One summer night in 1981, Stuart Walton watched a flying saucer hover in the sky outside his bedroom window. He saw “a strikingly large craft of some kind, flattish but with rounded edges.” Pulsing with white lights, the ship moved back and forth before disappearing into a cloud.
Such sightings were common enough that for years a British military unit investigated reports of unidentified flying objects (UFOs). But the investigations came to nothing. People were usually seeing car headlights, weather balloons, and Frisbees — not flying saucers. In 2009, the British government shuttered the UFO outfit. And over the years, reports of the extraterrestrial and the supernatural — spacecraft, ghosts, and spirits — have dwindled.
Have the aliens gone home? Are we less gullible than we used to be?

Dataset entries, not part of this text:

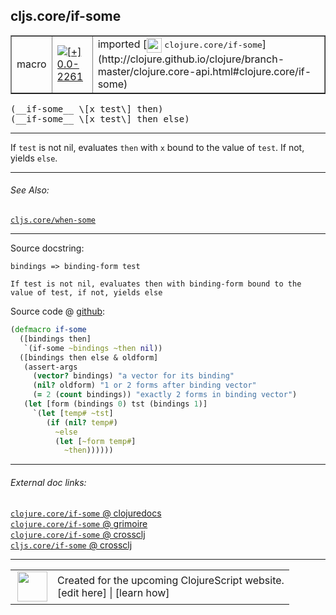 ## cljs.core/if-some



 <table border="1">
<tr>
<td>macro</td>
<td><a href="https://github.com/cljsinfo/cljs-api-docs/tree/0.0-2261"><img valign="middle" alt="[+] 0.0-2261" title="Added in 0.0-2261" src="https://img.shields.io/badge/+-0.0--2261-lightgrey.svg"></a> </td>
<td>
imported [<img height="24px" valign="middle" src="http://i.imgur.com/1GjPKvB.png"> <samp>clojure.core/if-some</samp>](http://clojure.github.io/clojure/branch-master/clojure.core-api.html#clojure.core/if-some)
</td>
</tr>
</table>


 <samp>
(__if-some__ \[x test\] then)<br>
</samp>
 <samp>
(__if-some__ \[x test\] then else)<br>
</samp>

---

If `test` is not nil, evaluates `then` with `x` bound to the value of `test`. If
not, yields `else`.



---


###### See Also:

[`cljs.core/when-some`](../cljs.core/when-some.md)<br>

---


Source docstring:

```
bindings => binding-form test

If test is not nil, evaluates then with binding-form bound to the
value of test, if not, yields else
```


Source code @ [github](https://github.com/clojure/clojure/blob/clojure-1.6.0/src/clj/clojure/core.clj#L1756-L1774):

```clj
(defmacro if-some
  ([bindings then]
   `(if-some ~bindings ~then nil))
  ([bindings then else & oldform]
   (assert-args
     (vector? bindings) "a vector for its binding"
     (nil? oldform) "1 or 2 forms after binding vector"
     (= 2 (count bindings)) "exactly 2 forms in binding vector")
   (let [form (bindings 0) tst (bindings 1)]
     `(let [temp# ~tst]
        (if (nil? temp#)
          ~else
          (let [~form temp#]
            ~then))))))
```

<!--
Repo - tag - source tree - lines:

 <pre>
clojure @ clojure-1.6.0
└── src
    └── clj
        └── clojure
            └── <ins>[core.clj:1756-1774](https://github.com/clojure/clojure/blob/clojure-1.6.0/src/clj/clojure/core.clj#L1756-L1774)</ins>
</pre>

-->

---



###### External doc links:

[`clojure.core/if-some` @ clojuredocs](http://clojuredocs.org/clojure.core/if-some)<br>
[`clojure.core/if-some` @ grimoire](http://conj.io/store/v1/org.clojure/clojure/1.7.0-beta3/clj/clojure.core/if-some/)<br>
[`clojure.core/if-some` @ crossclj](http://crossclj.info/fun/clojure.core/if-some.html)<br>
[`cljs.core/if-some` @ crossclj](http://crossclj.info/fun/cljs.core/if-some.html)<br>

---

 <table>
<tr><td>
<img valign="middle" align="right" width="48px" src="http://i.imgur.com/Hi20huC.png">
</td><td>
Created for the upcoming ClojureScript website.<br>
[edit here] | [learn how]
</td></tr></table>

[edit here]:https://github.com/cljsinfo/cljs-api-docs/blob/master/cljsdoc/cljs.core/if-some.cljsdoc
[learn how]:https://github.com/cljsinfo/cljs-api-docs/wiki/cljsdoc-files

<!--

This information was too distracting to show to readers, but I'll leave it
commented here since it is helpful to:

- pretty-print the data used to generate this document
- and show how to retrieve that data



The API data for this symbol:

```clj
{:description "If `test` is not nil, evaluates `then` with `x` bound to the value of `test`. If\nnot, yields `else`.",
 :ns "cljs.core",
 :name "if-some",
 :signature ["[[x test] then]" "[[x test] then else]"],
 :history [["+" "0.0-2261"]],
 :type "macro",
 :related ["cljs.core/when-some"],
 :full-name-encode "cljs.core/if-some",
 :source {:code "(defmacro if-some\n  ([bindings then]\n   `(if-some ~bindings ~then nil))\n  ([bindings then else & oldform]\n   (assert-args\n     (vector? bindings) \"a vector for its binding\"\n     (nil? oldform) \"1 or 2 forms after binding vector\"\n     (= 2 (count bindings)) \"exactly 2 forms in binding vector\")\n   (let [form (bindings 0) tst (bindings 1)]\n     `(let [temp# ~tst]\n        (if (nil? temp#)\n          ~else\n          (let [~form temp#]\n            ~then))))))",
          :title "Source code",
          :repo "clojure",
          :tag "clojure-1.6.0",
          :filename "src/clj/clojure/core.clj",
          :lines [1756 1774]},
 :full-name "cljs.core/if-some",
 :clj-symbol "clojure.core/if-some",
 :docstring "bindings => binding-form test\n\nIf test is not nil, evaluates then with binding-form bound to the\nvalue of test, if not, yields else"}

```

Retrieve the API data for this symbol:

```clj
;; from Clojure REPL
(require '[clojure.edn :as edn])
(-> (slurp "https://raw.githubusercontent.com/cljsinfo/cljs-api-docs/catalog/cljs-api.edn")
    (edn/read-string)
    (get-in [:symbols "cljs.core/if-some"]))
```

-->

If UFOs still lurk, people are too jaded to notice them, argues Walton, a British author writing in Aeon Magazine. Commercial spectacles have made cynics of all of us, dulling our senses of wonder and awe. “In previous centuries, what was visually remarkable stood for the otherworldly, the spiritual.” But now we see dazzling sights every day. Instead of evoking the divine or the unseen, spectacles entice us to buy toothpaste, thrill us in the theater, or beckon us to click the “Like” button.
Much of what we’re bombarded with is pure fantasy. Advertisers paint spectacular worlds of consumer bliss. People cope by embracing blanket disbelief. In 1896, some audiences at the first movie projections fled theaters when a train seemed to bear down on them from the screen. Now we know better than to trust our senses. We treat everything — from Hollywood special effects to incredible YouTube videos to strange phenomena observed late at night — with an “incurious skepticism.”
Even as technology improves our ability to document our surroundings, people keep their eyes peeled for fakery. The moon landings were staged, they say. A camera crew and a movie set are all it would take. “We now extend the same degree of undifferentiating refusal even to those phenomena that, while hard to credit, deserve to be heeded,” Walton writes. “Climate change might be the most obvious current instance, but, at its most noxious, skepticism results in an unwillingness to believe in others’ suffering. The attitude of wholesale rejection, by which one might stand a chance of becoming impervious to fraud, is thus bought at the ever greater risk of nihilism.”
Walton yearns for the time when people were more attuned to wonder. “The baroque façades and soaring spires of cathedrals, the carmines and cobalts of stained-glass windows with the sun streaming through them, devotional processions and carnival parades, gargoyles, misericords, miraculous relics — all attested that there was an intangible reality beyond the physical one, a reality that could at most be suggestively delineated in extraordinary sights.”
Today, in a society “entirely mortgaged to the secular spectacular,” the other reality is lost. “The visible and the invisible, the material and the spiritual, the phenomenal and the noumenal are no longer the distinct realms they once were. They have become mutually permeable to their mutual diminishment.”
Walton remains a believer in that other realm. Several years ago, he watched a documentary on the decline in UFO sightings in Britain. “One man had seen a mysterious object in the sky,” Walton writes of a witness in the documentary. “He had drawn a sketch of [the UFO] soon after. Hearteningly enough, it was identical to mine.”
THE SOURCE: “Seeing and Believing” by Stuart Walton. Aeon Magazine, April 5, 2013.